Exercise requirements:
What is the number of lines in the records below holding the string "config"? Reply with it and nothing else.

Records for the task:
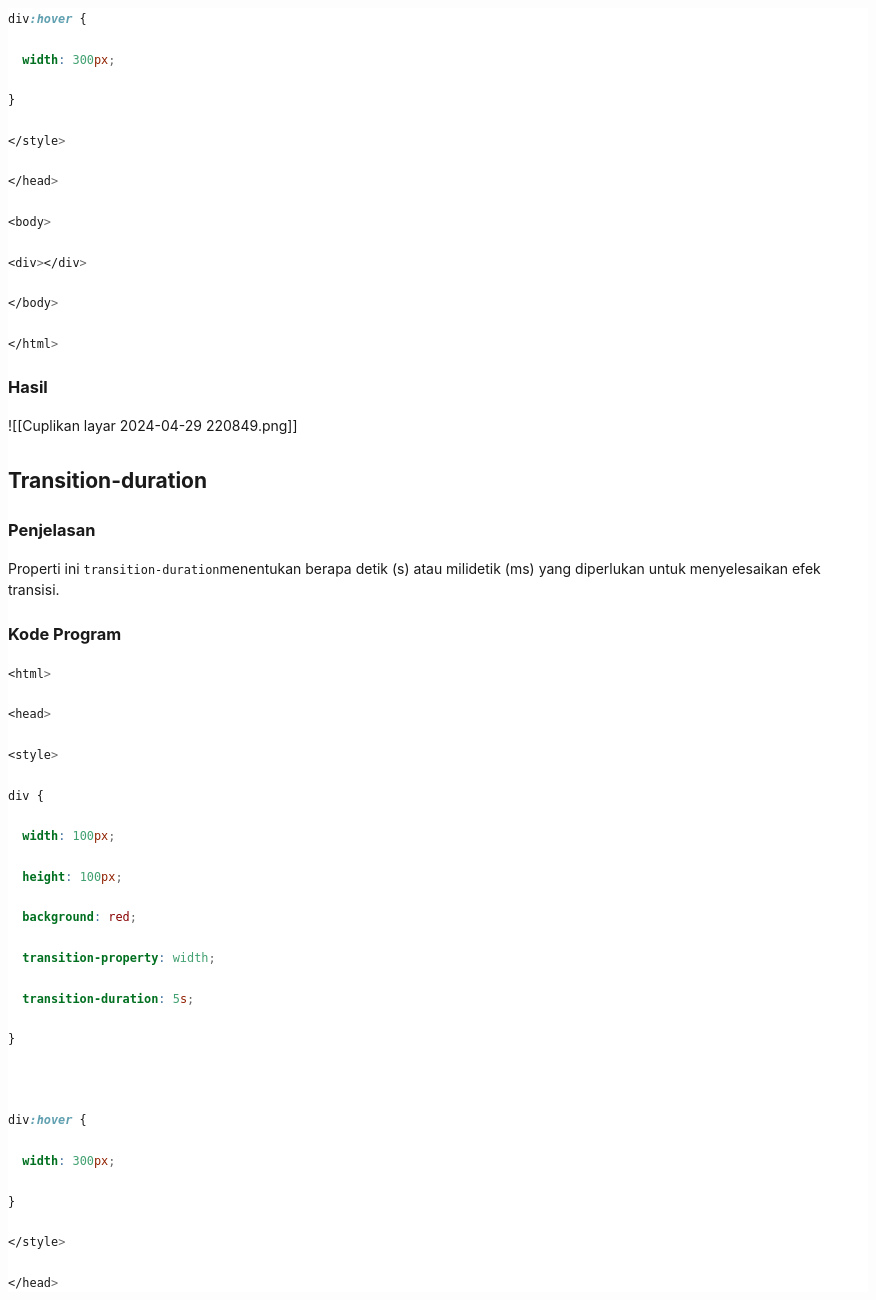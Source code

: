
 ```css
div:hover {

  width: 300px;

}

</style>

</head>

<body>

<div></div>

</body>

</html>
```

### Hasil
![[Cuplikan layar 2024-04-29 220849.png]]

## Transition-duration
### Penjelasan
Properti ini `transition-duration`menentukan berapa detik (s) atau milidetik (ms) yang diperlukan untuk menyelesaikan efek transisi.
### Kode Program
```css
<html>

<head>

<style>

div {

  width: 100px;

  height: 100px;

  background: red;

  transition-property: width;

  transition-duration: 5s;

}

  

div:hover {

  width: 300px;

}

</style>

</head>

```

--

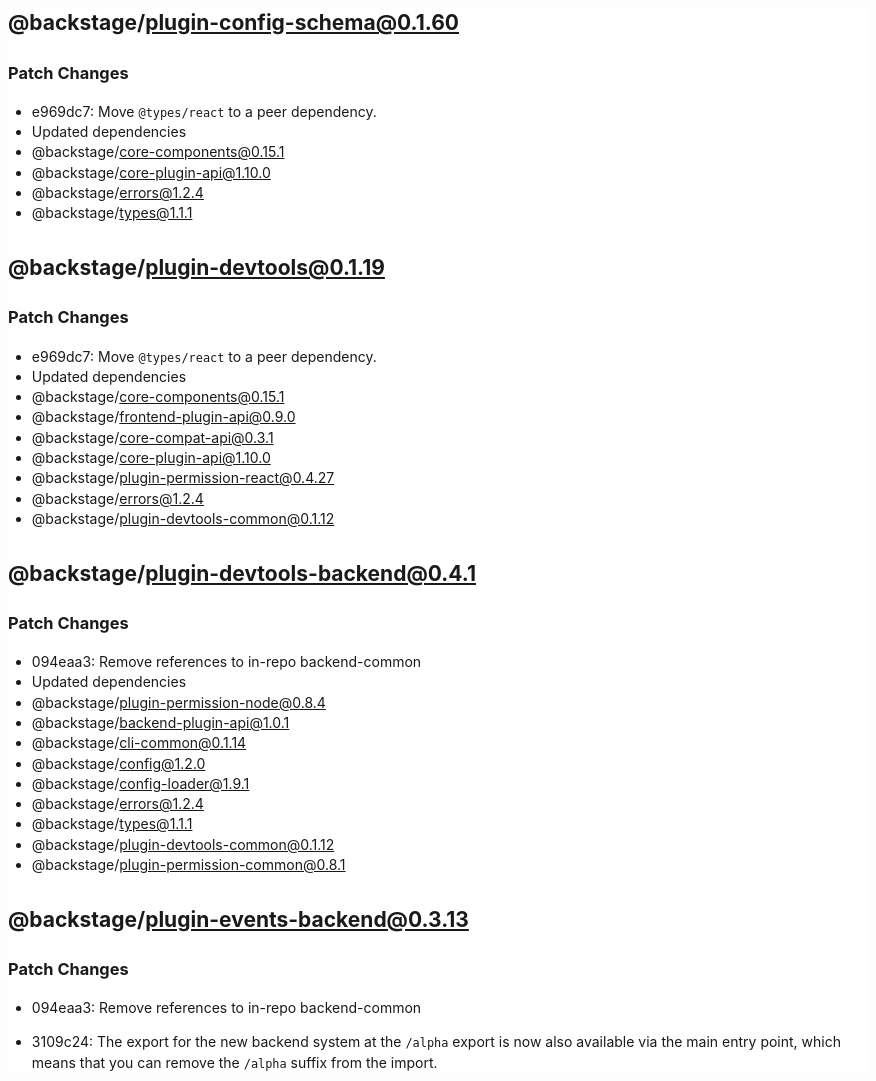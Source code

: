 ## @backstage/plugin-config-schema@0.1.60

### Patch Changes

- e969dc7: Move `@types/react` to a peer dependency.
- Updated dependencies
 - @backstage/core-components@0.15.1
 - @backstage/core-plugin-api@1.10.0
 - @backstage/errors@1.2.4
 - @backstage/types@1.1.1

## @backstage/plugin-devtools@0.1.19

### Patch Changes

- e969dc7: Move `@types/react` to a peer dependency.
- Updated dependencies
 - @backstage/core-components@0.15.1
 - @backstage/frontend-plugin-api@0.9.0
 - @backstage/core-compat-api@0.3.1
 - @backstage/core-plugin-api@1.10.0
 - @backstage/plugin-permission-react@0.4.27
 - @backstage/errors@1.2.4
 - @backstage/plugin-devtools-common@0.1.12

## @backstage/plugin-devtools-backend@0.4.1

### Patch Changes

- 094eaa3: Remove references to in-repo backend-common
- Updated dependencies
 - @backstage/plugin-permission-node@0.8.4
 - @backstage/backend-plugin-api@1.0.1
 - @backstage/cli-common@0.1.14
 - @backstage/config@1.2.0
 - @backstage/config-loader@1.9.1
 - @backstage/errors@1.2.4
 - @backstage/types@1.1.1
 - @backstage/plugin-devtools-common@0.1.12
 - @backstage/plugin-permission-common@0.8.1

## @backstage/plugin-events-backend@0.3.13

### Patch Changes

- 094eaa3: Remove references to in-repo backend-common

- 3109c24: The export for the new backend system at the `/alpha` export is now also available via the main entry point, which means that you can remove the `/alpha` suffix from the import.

Written reply:
3